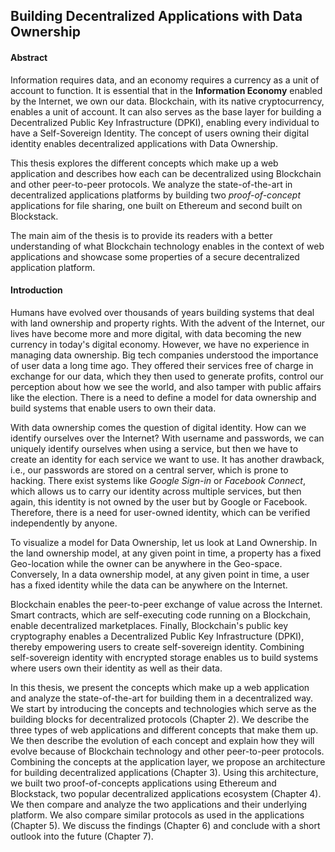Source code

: ## Building Decentralized Applications with Data Ownership

#### Abstract

Information requires data, and an economy requires a currency as a unit of account to function. It is essential that in the **Information Economy** enabled by the Internet, we own our data. Blockchain, with its native cryptocurrency, enables a unit of account. It can also serves as the base layer for building a Decentralized Public Key Infrastructure (DPKI), enabling every individual to have a Self-Sovereign Identity. The concept of users owning their digital identity enables decentralized applications with Data Ownership.

This thesis explores the different concepts which make up a web application and describes how each can be decentralized using Blockchain and other peer-to-peer protocols. We analyze the state-of-the-art in decentralized applications platforms by building two _proof-of-concept_ applications for file sharing, one built on Ethereum and second built on Blockstack.

The main aim of the thesis is to provide its readers with a better understanding of what Blockchain technology enables in the context of web applications and showcase some properties of a secure decentralized application platform.

#### Introduction

Humans have evolved over thousands of years building systems that deal with land ownership and property rights. With the advent of the Internet, our lives have become more and more digital, with data becoming the new currency in today's digital economy. However, we have no experience in managing data ownership. Big tech companies understood the importance of user data a long time ago. They offered their services free of charge in exchange for our data, which they then used to generate profits, control our perception about how we see the world, and also tamper with public affairs like the election. There is a need to define a model for data ownership and build systems that enable users to own their data.

With data ownership comes the question of digital identity. How can we identify ourselves over the Internet? With username and passwords, we can uniquely identify ourselves when using a service, but then we have to create an identity for each service we want to use. It has another drawback, i.e., our passwords are stored on a central server, which is prone to hacking. There exist systems like _Google Sign-in_ or _Facebook Connect_, which allows us to carry our identity across multiple services, but then again, this identity is not owned by the user but by Google or Facebook. Therefore, there is a need for user-owned identity, which can be verified independently by anyone.

To visualize a model for Data Ownership, let us look at Land Ownership. In the land ownership model, at any given point in time, a property has a fixed Geo-location while the owner can be anywhere in the Geo-space. Conversely, In a data ownership model, at any given point in time, a user has a fixed identity while the data can be anywhere on the Internet.

Blockchain enables the peer-to-peer exchange of value across the Internet. Smart contracts, which are self-executing code running on a Blockchain, enable decentralized marketplaces. Finally, Blockchain's public key cryptography enables a Decentralized Public Key Infrastructure (DPKI), thereby empowering users to create self-sovereign identity. Combining self-sovereign identity with encrypted storage enables us to build systems where users own their identity as well as their data.

In this thesis, we present the concepts which make up a web application and analyze the state-of-the-art for building them in a decentralized way. We start by introducing the concepts and technologies which serve as the building blocks for decentralized protocols (Chapter 2). We describe the three types of web applications and different concepts that make them up. We then describe the evolution of each concept and explain how they will evolve because of Blockchain technology and other peer-to-peer protocols. Combining the concepts at the application layer, we propose an architecture for building decentralized applications (Chapter 3). Using this architecture, we built two proof-of-concepts applications using Ethereum and Blockstack, two popular decentralized applications ecosystem (Chapter 4). We then compare and analyze the two applications and their underlying platform. We also compare similar protocols as used in the applications (Chapter 5). We discuss the findings (Chapter 6) and conclude with a short outlook into the future (Chapter 7).
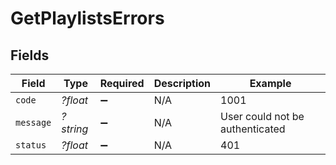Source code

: # GetPlaylistsErrors


## Fields

| Field                           | Type                            | Required                        | Description                     | Example                         |
| ------------------------------- | ------------------------------- | ------------------------------- | ------------------------------- | ------------------------------- |
| `code`                          | *?float*                        | :heavy_minus_sign:              | N/A                             | 1001                            |
| `message`                       | *?string*                       | :heavy_minus_sign:              | N/A                             | User could not be authenticated |
| `status`                        | *?float*                        | :heavy_minus_sign:              | N/A                             | 401                             |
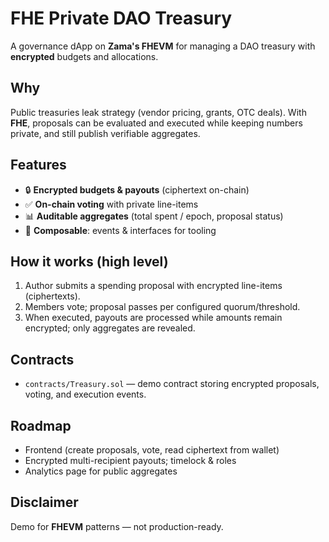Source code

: # FHE Private DAO Treasury

A governance dApp on **Zama's FHEVM** for managing a DAO treasury with **encrypted** budgets and allocations.

## Why
Public treasuries leak strategy (vendor pricing, grants, OTC deals). With **FHE**, proposals can be evaluated and executed while keeping numbers private, and still publish verifiable aggregates.

## Features
- 🔒 **Encrypted budgets & payouts** (ciphertext on-chain)
- ✅ **On-chain voting** with private line-items
- 📊 **Auditable aggregates** (total spent / epoch, proposal status)
- 🔁 **Composable**: events & interfaces for tooling

## How it works (high level)
1. Author submits a spending proposal with encrypted line-items (ciphertexts).
2. Members vote; proposal passes per configured quorum/threshold.
3. When executed, payouts are processed while amounts remain encrypted; only aggregates are revealed.

## Contracts
- `contracts/Treasury.sol` — demo contract storing encrypted proposals, voting, and execution events.

## Roadmap
- Frontend (create proposals, vote, read ciphertext from wallet)
- Encrypted multi-recipient payouts; timelock & roles
- Analytics page for public aggregates

## Disclaimer
Demo for **FHEVM** patterns — not production-ready.
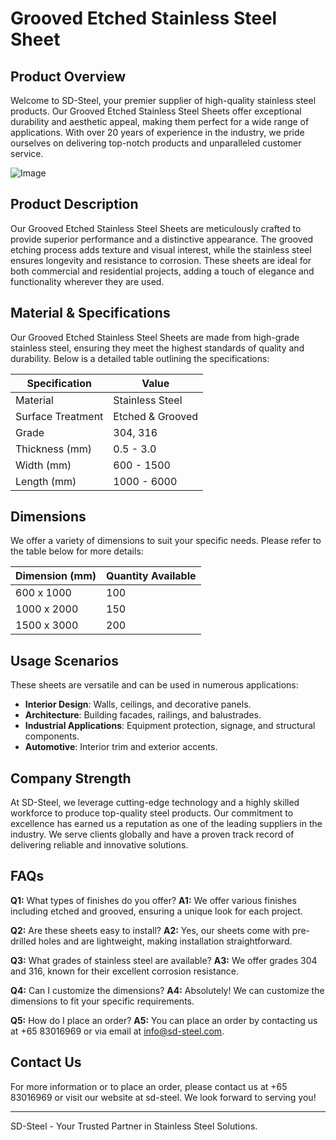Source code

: # Grooved Etched Stainless Steel Sheet

## Product Overview
Welcome to SD-Steel, your premier supplier of high-quality stainless steel products. Our Grooved Etched Stainless Steel Sheets offer exceptional durability and aesthetic appeal, making them perfect for a wide range of applications. With over 20 years of experience in the industry, we pride ourselves on delivering top-notch products and unparalleled customer service.

![Image](https://github.com/user-attachments/assets/2567258e-e124-4816-932d-1809bd27ef0b)

## Product Description
Our Grooved Etched Stainless Steel Sheets are meticulously crafted to provide superior performance and a distinctive appearance. The grooved etching process adds texture and visual interest, while the stainless steel ensures longevity and resistance to corrosion. These sheets are ideal for both commercial and residential projects, adding a touch of elegance and functionality wherever they are used.

## Material & Specifications
Our Grooved Etched Stainless Steel Sheets are made from high-grade stainless steel, ensuring they meet the highest standards of quality and durability. Below is a detailed table outlining the specifications:

| Specification          | Value              |
|------------------------|--------------------|
| Material               | Stainless Steel    |
| Surface Treatment      | Etched & Grooved   |
| Grade                  | 304, 316           |
| Thickness (mm)         | 0.5 - 3.0          |
| Width (mm)             | 600 - 1500         |
| Length (mm)            | 1000 - 6000        |

## Dimensions
We offer a variety of dimensions to suit your specific needs. Please refer to the table below for more details:

| Dimension (mm) | Quantity Available |
|----------------|--------------------|
| 600 x 1000     | 100                |
| 1000 x 2000    | 150                |
| 1500 x 3000    | 200                |

## Usage Scenarios
These sheets are versatile and can be used in numerous applications:
- **Interior Design**: Walls, ceilings, and decorative panels.
- **Architecture**: Building facades, railings, and balustrades.
- **Industrial Applications**: Equipment protection, signage, and structural components.
- **Automotive**: Interior trim and exterior accents.

## Company Strength
At SD-Steel, we leverage cutting-edge technology and a highly skilled workforce to produce top-quality steel products. Our commitment to excellence has earned us a reputation as one of the leading suppliers in the industry. We serve clients globally and have a proven track record of delivering reliable and innovative solutions.

## FAQs
**Q1:** What types of finishes do you offer?
**A1:** We offer various finishes including etched and grooved, ensuring a unique look for each project.

**Q2:** Are these sheets easy to install?
**A2:** Yes, our sheets come with pre-drilled holes and are lightweight, making installation straightforward.

**Q3:** What grades of stainless steel are available?
**A3:** We offer grades 304 and 316, known for their excellent corrosion resistance.

**Q4:** Can I customize the dimensions?
**A4:** Absolutely! We can customize the dimensions to fit your specific requirements.

**Q5:** How do I place an order?
**A5:** You can place an order by contacting us at +65 83016969 or via email at info@sd-steel.com.

## Contact Us
For more information or to place an order, please contact us at +65 83016969 or visit our website at  sd-steel. We look forward to serving you!

---

SD-Steel - Your Trusted Partner in Stainless Steel Solutions.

EXERCISE DESCRIPTION: Would you please repeat exactly the lines above, starting at the line with "Private DAO Treasury" and stopping at the line with "- 📊 **Auditable", both included?

WRITTEN SOLUTION:
: # FHE Private DAO Treasury

A governance dApp on **Zama's FHEVM** for managing a DAO treasury with **encrypted** budgets and allocations.

## Why
Public treasuries leak strategy (vendor pricing, grants, OTC deals). With **FHE**, proposals can be evaluated and executed while keeping numbers private, and still publish verifiable aggregates.

## Features
- 🔒 **Encrypted budgets & payouts** (ciphertext on-chain)
- ✅ **On-chain voting** with private line-items
- 📊 **Auditable aggregates** (total spent / epoch, proposal status)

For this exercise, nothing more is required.